I love to draw. I would submit something however, the scanner doesn't work with my computer. Although my avatar is something I did myself on ms paint.


----------



## bsd3355 (Nov 30, 2005)

It changes all the time for me. For a while Id write songs and record them on my computer. I even made cds and sold them because people liked it. I didn't sell it in huge amounts or anything or said it was my beats because it wasn't. I made a lot of beats with fruityloops and took some off websites and made raps. I'm done with that now though because most of what I want to talk about now isn't really rap material and are things I want to keep to myself. I also used to draw a lot when I was younger but got bored of that. Probably the most creative things I do now are making maps for games and just writing ideals and experiences I have on paper. Not much really.


----------



## Molten Universe (Feb 17, 2005)

Isn't there an "arts" section for this? Well anyway, I try to write fiction myself, but I've never written something that was good enough (and/or short enough) to post here. Oh well...


----------



## triumphtr79 (Jan 2, 2005)

i am very much into music and am an art major and consider myself very creative. i always believed artistic people are more prone to SA, depression, and OCD. look at how many musicians, artists, actors, etc. suffer from depression and some even commit suicide (that's not meant to be negative, but reality unfortunately). Sometimes I think we pay a price for our creativity because I believe we are smarter than the average joe. It's something with the brain I guess. 

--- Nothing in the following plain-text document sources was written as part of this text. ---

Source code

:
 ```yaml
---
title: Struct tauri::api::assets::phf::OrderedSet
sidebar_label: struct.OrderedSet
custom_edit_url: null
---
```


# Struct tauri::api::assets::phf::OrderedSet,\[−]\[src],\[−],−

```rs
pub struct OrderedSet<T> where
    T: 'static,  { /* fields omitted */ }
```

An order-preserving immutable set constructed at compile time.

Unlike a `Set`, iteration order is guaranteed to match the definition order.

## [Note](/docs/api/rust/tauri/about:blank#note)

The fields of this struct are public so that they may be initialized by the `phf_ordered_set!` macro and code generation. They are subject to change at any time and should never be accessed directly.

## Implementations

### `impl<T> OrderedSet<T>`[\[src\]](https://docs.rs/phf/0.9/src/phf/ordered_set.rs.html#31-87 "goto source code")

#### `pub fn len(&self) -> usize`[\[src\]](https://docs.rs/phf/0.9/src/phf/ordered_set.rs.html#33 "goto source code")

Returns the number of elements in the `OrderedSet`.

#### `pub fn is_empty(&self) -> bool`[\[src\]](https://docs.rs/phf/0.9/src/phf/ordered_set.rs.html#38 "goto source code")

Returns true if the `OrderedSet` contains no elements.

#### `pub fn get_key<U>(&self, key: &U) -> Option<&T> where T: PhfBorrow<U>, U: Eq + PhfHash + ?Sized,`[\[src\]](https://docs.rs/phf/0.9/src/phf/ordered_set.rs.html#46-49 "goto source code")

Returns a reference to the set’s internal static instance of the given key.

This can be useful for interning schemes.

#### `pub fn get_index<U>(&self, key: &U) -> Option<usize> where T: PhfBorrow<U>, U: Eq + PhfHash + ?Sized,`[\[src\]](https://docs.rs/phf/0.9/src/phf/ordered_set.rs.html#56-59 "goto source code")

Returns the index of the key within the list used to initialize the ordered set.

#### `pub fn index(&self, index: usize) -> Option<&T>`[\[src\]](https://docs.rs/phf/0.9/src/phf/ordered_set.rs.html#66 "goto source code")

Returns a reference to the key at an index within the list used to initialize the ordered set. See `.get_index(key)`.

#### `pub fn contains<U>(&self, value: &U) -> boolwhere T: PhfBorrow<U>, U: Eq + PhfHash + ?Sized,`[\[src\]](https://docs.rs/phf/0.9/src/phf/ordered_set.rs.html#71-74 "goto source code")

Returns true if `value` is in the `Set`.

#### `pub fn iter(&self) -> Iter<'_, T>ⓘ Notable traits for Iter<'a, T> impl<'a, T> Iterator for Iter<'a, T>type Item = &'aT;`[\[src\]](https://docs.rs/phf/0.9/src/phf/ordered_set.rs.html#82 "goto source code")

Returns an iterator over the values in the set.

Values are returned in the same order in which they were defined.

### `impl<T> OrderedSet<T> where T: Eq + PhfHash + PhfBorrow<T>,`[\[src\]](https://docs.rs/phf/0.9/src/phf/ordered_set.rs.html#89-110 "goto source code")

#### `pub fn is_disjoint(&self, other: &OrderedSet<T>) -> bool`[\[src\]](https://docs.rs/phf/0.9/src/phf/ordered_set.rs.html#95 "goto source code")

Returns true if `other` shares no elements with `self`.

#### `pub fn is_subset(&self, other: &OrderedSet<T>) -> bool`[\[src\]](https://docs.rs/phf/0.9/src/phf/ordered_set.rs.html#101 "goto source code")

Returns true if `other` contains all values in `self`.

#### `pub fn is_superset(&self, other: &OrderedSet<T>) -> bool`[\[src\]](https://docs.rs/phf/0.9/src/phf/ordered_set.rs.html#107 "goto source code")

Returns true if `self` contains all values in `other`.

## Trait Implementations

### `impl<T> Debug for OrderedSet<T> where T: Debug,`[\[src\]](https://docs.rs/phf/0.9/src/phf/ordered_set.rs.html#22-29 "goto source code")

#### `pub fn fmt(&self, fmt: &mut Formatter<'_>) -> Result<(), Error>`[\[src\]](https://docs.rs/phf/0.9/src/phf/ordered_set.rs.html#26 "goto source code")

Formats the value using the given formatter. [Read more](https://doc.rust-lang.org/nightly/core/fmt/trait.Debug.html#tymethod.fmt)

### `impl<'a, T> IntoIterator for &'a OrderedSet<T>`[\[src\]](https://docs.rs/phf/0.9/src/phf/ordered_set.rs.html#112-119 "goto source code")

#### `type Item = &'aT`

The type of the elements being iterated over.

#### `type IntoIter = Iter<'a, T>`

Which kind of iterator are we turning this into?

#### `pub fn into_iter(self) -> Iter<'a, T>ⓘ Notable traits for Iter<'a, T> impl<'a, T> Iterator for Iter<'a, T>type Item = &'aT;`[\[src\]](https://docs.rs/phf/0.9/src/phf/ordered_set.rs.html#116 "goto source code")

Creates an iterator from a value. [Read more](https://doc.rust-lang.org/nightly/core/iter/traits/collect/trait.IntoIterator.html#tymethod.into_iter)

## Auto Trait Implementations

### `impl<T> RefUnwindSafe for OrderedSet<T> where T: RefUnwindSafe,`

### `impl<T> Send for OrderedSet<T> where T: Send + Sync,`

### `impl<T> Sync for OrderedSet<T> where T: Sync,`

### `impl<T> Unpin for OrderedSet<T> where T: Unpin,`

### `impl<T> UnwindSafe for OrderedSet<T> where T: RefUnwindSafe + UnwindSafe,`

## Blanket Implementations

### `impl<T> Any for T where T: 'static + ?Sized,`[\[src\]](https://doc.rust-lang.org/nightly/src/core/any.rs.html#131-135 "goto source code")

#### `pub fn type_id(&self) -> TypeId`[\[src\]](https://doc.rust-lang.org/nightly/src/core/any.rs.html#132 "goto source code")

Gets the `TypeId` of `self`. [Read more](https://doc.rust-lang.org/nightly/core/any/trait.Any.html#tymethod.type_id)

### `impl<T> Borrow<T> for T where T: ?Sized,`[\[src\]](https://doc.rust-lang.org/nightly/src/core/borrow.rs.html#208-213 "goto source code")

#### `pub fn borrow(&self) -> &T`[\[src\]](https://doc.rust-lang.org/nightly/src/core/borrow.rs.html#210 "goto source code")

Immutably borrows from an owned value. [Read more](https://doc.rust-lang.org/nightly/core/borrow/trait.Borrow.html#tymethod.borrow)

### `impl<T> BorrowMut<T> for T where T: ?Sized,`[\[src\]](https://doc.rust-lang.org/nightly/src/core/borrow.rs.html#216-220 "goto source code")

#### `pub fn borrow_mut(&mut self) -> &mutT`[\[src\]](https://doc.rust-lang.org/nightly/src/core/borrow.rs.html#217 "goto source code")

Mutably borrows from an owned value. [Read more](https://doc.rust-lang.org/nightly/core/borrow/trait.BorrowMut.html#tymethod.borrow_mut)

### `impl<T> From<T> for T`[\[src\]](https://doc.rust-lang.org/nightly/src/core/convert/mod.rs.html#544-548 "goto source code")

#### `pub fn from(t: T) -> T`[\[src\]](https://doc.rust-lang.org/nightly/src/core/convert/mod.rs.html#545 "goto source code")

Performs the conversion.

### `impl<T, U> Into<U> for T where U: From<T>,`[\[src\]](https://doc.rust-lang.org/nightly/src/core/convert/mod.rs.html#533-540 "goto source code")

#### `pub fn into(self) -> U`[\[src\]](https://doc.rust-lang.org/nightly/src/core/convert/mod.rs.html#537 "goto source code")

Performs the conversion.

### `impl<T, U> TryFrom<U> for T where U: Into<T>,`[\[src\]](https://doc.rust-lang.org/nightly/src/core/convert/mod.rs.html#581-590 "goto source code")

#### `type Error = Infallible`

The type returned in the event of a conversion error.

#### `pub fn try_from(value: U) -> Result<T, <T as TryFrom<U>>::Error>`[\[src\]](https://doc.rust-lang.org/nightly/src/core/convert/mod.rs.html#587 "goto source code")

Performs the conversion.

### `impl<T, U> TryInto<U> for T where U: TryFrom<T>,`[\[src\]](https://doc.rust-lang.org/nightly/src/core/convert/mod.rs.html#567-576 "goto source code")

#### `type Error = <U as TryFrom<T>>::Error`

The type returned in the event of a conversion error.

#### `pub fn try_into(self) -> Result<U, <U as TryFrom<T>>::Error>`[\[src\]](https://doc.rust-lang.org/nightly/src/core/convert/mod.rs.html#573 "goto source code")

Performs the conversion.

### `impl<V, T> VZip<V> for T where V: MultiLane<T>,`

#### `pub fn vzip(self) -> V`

I was once told people with OCD are usually people that are very intelligent, I can relate to that.


----------



## tired_tool (Sep 6, 2005)

I used to write some fiction, many software reviews and articles which are published. Does that count as creativity? Anyhow, somewhere along the way I became too lazy to do even my assignments leave aside anything extra.


----------



## funkypresident (Sep 17, 2005)

Old music at:

http://www.myspace.com/jesusrock2005


----------



## Person (Feb 1, 2006)

I'm not very creative but here's a link to 2 of my friends songs(Pour One More, Please Sign Here). If you like them, let me know. I have a bunch more.

http://www.purevolume.com/joerafter


----------